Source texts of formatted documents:
____________

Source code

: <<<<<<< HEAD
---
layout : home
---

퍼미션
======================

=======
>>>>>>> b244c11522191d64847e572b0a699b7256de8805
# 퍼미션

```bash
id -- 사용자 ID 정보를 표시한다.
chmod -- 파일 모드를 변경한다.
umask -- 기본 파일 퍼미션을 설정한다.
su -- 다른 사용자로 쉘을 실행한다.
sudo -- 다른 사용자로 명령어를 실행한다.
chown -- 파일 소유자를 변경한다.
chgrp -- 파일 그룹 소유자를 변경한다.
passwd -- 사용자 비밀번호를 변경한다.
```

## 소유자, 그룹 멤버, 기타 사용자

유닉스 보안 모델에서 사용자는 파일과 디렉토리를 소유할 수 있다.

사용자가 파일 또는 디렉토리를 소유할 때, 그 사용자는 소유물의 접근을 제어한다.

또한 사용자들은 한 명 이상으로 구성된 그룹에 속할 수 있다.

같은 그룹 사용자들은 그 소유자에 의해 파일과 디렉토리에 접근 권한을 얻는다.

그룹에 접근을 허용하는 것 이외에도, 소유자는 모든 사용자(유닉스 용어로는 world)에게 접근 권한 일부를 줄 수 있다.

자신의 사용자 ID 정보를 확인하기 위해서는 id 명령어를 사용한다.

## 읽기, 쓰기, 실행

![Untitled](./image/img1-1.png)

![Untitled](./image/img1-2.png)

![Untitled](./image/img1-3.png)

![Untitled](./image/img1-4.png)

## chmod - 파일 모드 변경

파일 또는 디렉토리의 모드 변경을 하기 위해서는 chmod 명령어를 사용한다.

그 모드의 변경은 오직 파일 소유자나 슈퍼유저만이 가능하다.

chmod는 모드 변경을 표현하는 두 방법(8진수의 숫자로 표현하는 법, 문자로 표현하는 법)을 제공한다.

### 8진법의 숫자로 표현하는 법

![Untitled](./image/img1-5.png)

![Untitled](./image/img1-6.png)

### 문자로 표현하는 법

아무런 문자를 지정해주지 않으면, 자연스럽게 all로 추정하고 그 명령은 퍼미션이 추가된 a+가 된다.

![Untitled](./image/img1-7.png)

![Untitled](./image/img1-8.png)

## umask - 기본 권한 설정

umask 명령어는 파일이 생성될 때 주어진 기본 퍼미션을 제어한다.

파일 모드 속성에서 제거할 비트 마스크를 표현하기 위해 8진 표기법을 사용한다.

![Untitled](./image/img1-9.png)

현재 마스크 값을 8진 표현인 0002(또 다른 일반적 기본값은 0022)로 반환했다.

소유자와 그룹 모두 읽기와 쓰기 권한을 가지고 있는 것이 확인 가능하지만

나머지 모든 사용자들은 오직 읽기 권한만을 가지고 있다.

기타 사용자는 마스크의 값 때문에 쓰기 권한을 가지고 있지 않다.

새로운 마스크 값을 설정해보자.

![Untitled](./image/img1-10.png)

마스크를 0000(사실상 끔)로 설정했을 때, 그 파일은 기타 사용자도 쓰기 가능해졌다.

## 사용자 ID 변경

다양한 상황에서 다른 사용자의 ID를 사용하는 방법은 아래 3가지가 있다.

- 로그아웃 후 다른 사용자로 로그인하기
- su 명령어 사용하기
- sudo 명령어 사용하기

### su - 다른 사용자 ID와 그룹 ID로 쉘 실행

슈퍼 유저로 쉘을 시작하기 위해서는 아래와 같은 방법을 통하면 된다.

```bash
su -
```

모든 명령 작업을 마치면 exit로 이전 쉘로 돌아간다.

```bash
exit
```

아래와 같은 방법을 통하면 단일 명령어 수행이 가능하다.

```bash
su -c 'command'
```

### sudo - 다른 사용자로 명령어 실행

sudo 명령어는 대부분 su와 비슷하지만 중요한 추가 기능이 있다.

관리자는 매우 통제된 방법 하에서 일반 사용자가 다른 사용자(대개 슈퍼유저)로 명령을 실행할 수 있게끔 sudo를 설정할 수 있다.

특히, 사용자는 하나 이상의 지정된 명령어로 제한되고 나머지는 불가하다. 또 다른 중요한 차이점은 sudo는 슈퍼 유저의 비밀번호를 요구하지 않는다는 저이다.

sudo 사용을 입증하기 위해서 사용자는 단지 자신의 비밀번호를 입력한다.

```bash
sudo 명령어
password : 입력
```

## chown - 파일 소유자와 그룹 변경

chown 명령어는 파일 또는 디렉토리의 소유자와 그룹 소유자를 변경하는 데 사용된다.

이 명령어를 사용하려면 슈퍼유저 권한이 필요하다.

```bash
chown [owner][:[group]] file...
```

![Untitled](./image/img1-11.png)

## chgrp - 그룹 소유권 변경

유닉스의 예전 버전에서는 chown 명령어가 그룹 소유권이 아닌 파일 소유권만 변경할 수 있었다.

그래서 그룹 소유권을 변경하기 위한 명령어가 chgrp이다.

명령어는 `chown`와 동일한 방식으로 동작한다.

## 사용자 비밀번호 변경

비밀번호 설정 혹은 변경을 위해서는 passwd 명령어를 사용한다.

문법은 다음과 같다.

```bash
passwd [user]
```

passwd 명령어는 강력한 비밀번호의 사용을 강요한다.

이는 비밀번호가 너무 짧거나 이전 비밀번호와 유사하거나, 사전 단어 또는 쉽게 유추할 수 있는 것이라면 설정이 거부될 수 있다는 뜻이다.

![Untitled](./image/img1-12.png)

____________

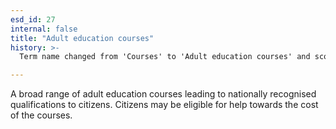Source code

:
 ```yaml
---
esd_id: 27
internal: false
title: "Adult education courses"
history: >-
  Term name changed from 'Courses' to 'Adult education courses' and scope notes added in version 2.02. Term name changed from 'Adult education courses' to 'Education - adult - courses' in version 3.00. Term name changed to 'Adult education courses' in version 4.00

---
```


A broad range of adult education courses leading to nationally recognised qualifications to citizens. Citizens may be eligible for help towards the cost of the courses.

____________

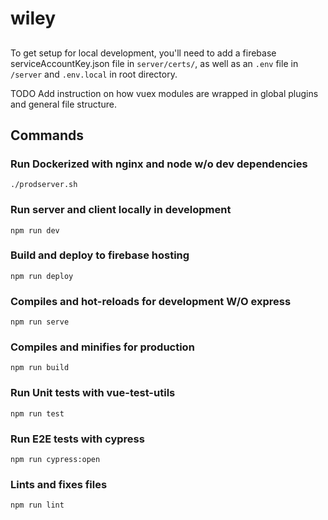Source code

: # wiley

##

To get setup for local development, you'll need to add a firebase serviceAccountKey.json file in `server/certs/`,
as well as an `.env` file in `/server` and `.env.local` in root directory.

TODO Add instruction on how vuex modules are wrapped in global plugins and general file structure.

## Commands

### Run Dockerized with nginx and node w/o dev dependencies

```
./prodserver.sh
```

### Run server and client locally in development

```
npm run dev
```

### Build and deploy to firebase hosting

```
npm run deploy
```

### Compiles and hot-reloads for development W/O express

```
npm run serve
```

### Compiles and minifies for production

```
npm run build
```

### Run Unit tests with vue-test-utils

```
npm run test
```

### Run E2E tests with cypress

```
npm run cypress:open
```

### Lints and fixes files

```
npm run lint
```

____________

EXERCISE OBJECTIVE: Given the records above, reproduce precisely and only the lines between the line holding "같은 그룹 사용자들은 그 소유자에 의해 파일과 디렉토리에 접근 권한을 얻는다." and the line holding "다양한 상황에서 다른 사용자의 ID를 사용하는 방법은 아래 3가지가 있다.", inclusive.

FINISHED EXERCISE:
같은 그룹 사용자들은 그 소유자에 의해 파일과 디렉토리에 접근 권한을 얻는다.

그룹에 접근을 허용하는 것 이외에도, 소유자는 모든 사용자(유닉스 용어로는 world)에게 접근 권한 일부를 줄 수 있다.

자신의 사용자 ID 정보를 확인하기 위해서는 id 명령어를 사용한다.

## 읽기, 쓰기, 실행

![Untitled](./image/img1-1.png)

![Untitled](./image/img1-2.png)

![Untitled](./image/img1-3.png)

![Untitled](./image/img1-4.png)

## chmod - 파일 모드 변경

파일 또는 디렉토리의 모드 변경을 하기 위해서는 chmod 명령어를 사용한다.

그 모드의 변경은 오직 파일 소유자나 슈퍼유저만이 가능하다.

chmod는 모드 변경을 표현하는 두 방법(8진수의 숫자로 표현하는 법, 문자로 표현하는 법)을 제공한다.

### 8진법의 숫자로 표현하는 법

![Untitled](./image/img1-5.png)

![Untitled](./image/img1-6.png)

### 문자로 표현하는 법

아무런 문자를 지정해주지 않으면, 자연스럽게 all로 추정하고 그 명령은 퍼미션이 추가된 a+가 된다.

![Untitled](./image/img1-7.png)

![Untitled](./image/img1-8.png)

## umask - 기본 권한 설정

umask 명령어는 파일이 생성될 때 주어진 기본 퍼미션을 제어한다.

파일 모드 속성에서 제거할 비트 마스크를 표현하기 위해 8진 표기법을 사용한다.

![Untitled](./image/img1-9.png)

현재 마스크 값을 8진 표현인 0002(또 다른 일반적 기본값은 0022)로 반환했다.

소유자와 그룹 모두 읽기와 쓰기 권한을 가지고 있는 것이 확인 가능하지만

나머지 모든 사용자들은 오직 읽기 권한만을 가지고 있다.

기타 사용자는 마스크의 값 때문에 쓰기 권한을 가지고 있지 않다.

새로운 마스크 값을 설정해보자.

![Untitled](./image/img1-10.png)

마스크를 0000(사실상 끔)로 설정했을 때, 그 파일은 기타 사용자도 쓰기 가능해졌다.

## 사용자 ID 변경

다양한 상황에서 다른 사용자의 ID를 사용하는 방법은 아래 3가지가 있다.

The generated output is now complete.